Le collectif Urgence Santé a également attiré l’attention sur le sort des agents non intégrés à la Fonction publique, qui exercent dans les structures sanitaires sans salaire, ni présalaire, parfois durant plusieurs années. Ces personnels, pourtant indispensables au fonctionnement quotidien des établissements de santé, se retrouvent dans une précarité extrême. Autre point de crispation serait la situation des sortants des écoles publiques de formation sanitaire, notamment les sages-femmes formées depuis 2022, toujours sans affectation. « Le personnel de santé est vieillissant, la relève est nécessaire, mais tout est bloqué », a souligné la porte-parole du collectif, regrettant que ces réalités restent largement méconnues du grand public.

Selon Urgence Santé, cette méconnaissance alimente l’incompréhension et parfois l’hostilité de la population à l’égard des soignants. « Nous encaissons des injures de partout, alors que nous faisons face à des problèmes structurels graves », a confié Marie Blanche Ntolo Esso, insistant sur le caractère responsable et pacifique de la démarche engagée. Contrairement à certaines interprétations, l’assemblée générale n’avait pas pour objectif de lancer une action de rupture immédiate. « Nous ne sommes pas venus pour casser ou perturber, mais pour réfléchir ensemble à des solutions durables aux problèmes qui minent le secteur de la Santé », a-t-elle précisé.

Élaboration d’un cahier de charges et rencontre avec la Présidence de la République

L’assemblée générale du 14 janvier 2026 était principalement consacrée à l’élaboration et à l’adoption d’un cahier de charges, intégrant l’ensemble des revendications portées par la base. Ce document met notamment en avant la problématique de la main-d’œuvre non permanente, qu’elle soit contractuelle ou occasionnelle, ainsi que les questions d’intégration, de titularisation et de reclassement. À l’issue de cette rencontre, une délégation du collectif a été reçue en début d’après-midi par le conseiller spécial du Président de la République, chargé de la Santé, le Pr Steeve Davain Mouguiama. Cette séance de travail a permis aux représentants d’Urgence Santé de présenter en détail les maux qui affectent le secteur sanitaire gabonais.
Dans un souci d’apaisement, le conseiller spécial, mandaté par le Chef de l’État Brice Clotaire Oligui Nguema a rassuré les membres du collectif, affirmant qu’il transmettrait fidèlement les préoccupations exprimées aux autorités compétentes et qu’il rendrait compte « à qui de droit ».

Urgence Santé prévoit de déposer officiellement son cahier de charges d’ici la fin de la semaine, au cabinet du ministre de la Santé, avec ampliation à la Présidence de la République, par l’entremise du conseiller spécial.
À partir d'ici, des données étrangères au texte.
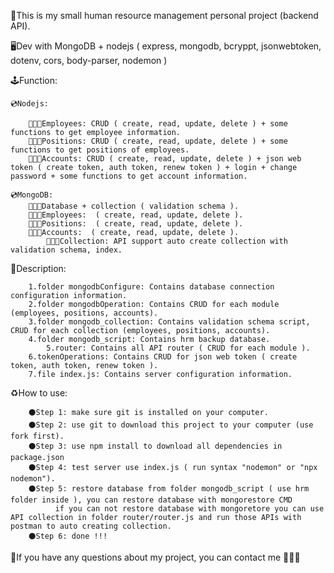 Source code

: 📜This is my small human resource management personal project (backend API).

🖥Dev with MongoDB + nodejs ( express, mongodb, bcryppt, jsonwebtoken, dotenv, cors, body-parser, nodemon )

🕹Function:
	
	💿Nodejs:
 	
		🧑🏻‍💼Employees: CRUD ( create, read, update, delete ) + some functions to get employee information.
		🧑🏻‍💼Positions: CRUD ( create, read, update, delete ) + some functions to get positions of employees.
	 	🧑🏻‍💼Accounts: CRUD ( create, read, update, delete ) + json web token ( create token, auth token, renew token ) + login + change password + some functions to get account information.
    	
    💿MongoDB:
		🧑🏻‍💼Database + collection ( validation schema ).
    	🧑🏻‍💼Employees:  ( create, read, update, delete ). 
		🧑🏻‍💼Positions:  ( create, read, update, delete ). 
	 	🧑🏻‍💼Accounts:  ( create, read, update, delete ). 
            🧑🏻‍💼Collection: API support auto create collection with validation schema, index. 
   
📝Description:

		1.folder mongodbConfigure: Contains database connection configuration information.
  		2.folder mongodbOperation: Contains CRUD for each module (employees, positions, accounts).
    	3.folder mongodb_collection: Contains validation schema script, CRUD for each collection (employees, positions, accounts).
      	4.folder mongodb_script: Contains hrm backup database.
        	5.router: Contains all API router ( CRUD for each module ).
	 	6.tokenOperations: Contains CRUD for json web token ( create token, auth token, renew token ).
   		7.file index.js: Contains server configuration information.

♻️How to use:

		⚫️Step 1: make sure git is installed on your computer.
  		⚫️Step 2: use git to download this project to your computer (use fork first).
    	⚫️Step 3: use npm install to download all dependencies in package.json 
      	⚫️Step 4: test server use index.js ( run syntax "nodemon" or "npx nodemon").
		⚫️Step 5: restore database from folder mongodb_script ( use hrm folder inside ), you can restore database with mongorestore CMD
  			  if you can not restore database with mongoretore you can use API collection in folder router/router.js and run those APIs with postman to auto creating collection.
       	⚫️Step 6: done !!!
  		
📠If you have any questions about my project, you can contact me 🧔🏻‍♂️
Le collectif annonce qu’un délai d’une semaine sera accordé à compter du jour du dépôt de leur cahier de charge à la hiérarchie administrative pour l’examen et le traitement des revendications. Passé ce délai, et en l’absence de réponses qui pourraient être jugées satisfaisantes, une nouvelle assemblée générale sera convoquée afin de déterminer la conduite à tenir.
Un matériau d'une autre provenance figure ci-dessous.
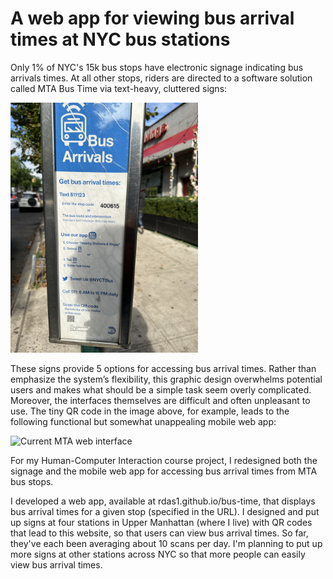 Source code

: # A web app for viewing bus arrival times at NYC bus stations
Only 1% of NYC's 15k bus stops have electronic signage indicating bus arrivals times. At all other stops, riders are directed to a software solution called MTA Bus Time via text-heavy, cluttered signs:

<img src="images/mta_sign.JPG" alt="Current MTA Signage" width="300"/>

These signs provide 5 options for accessing bus arrival times. Rather than emphasize the system’s flexibility, this graphic design overwhelms potential users and makes what should be a simple task seem overly complicated. Moreover, the interfaces themselves are difficult and often unpleasant to use. The tiny QR code in the image above, for example, leads to the following functional but somewhat unappealing mobile web app:

<img src="images/mta_interface.JPG" alt="Current MTA web interface" width="300"/>

For my Human-Computer Interaction course project, I redesigned both the signage and the mobile web app for accessing bus arrival times from MTA bus stops.

I developed a web app, available at rdas1.github.io/bus-time, that displays bus arrival times for a given stop (specified in the URL). I designed and put up signs at four stations in Upper Manhattan (where I live) with QR codes that lead to this website, so that users can view bus arrival times. So far, they've each been averaging about 10 scans per day. I'm planning to put up more signs at other stations across NYC so that more people can easily view bus arrival times.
« C’est la base qui décide ». Enfin, Urgence Santé insiste sur son mode de fonctionnement : toutes les décisions futures seront prises de manière collective, en concertation avec les agents de santé des neuf provinces. « Ce n’est ni moi, ni une personne en particulier qui décide. C’est la base, ce sont tous les agents de santé du Gabon », a rappelé Marie Blanche Ntolo Esso. Alors que certaines organisations syndicales prévoient parallèlement des rencontres avec le ministère de la Santé, le collectif Urgence Santé entend poursuivre sa propre démarche, affirmant la légitimité de la base à porter directement ses revendications auprès des plus hautes autorités.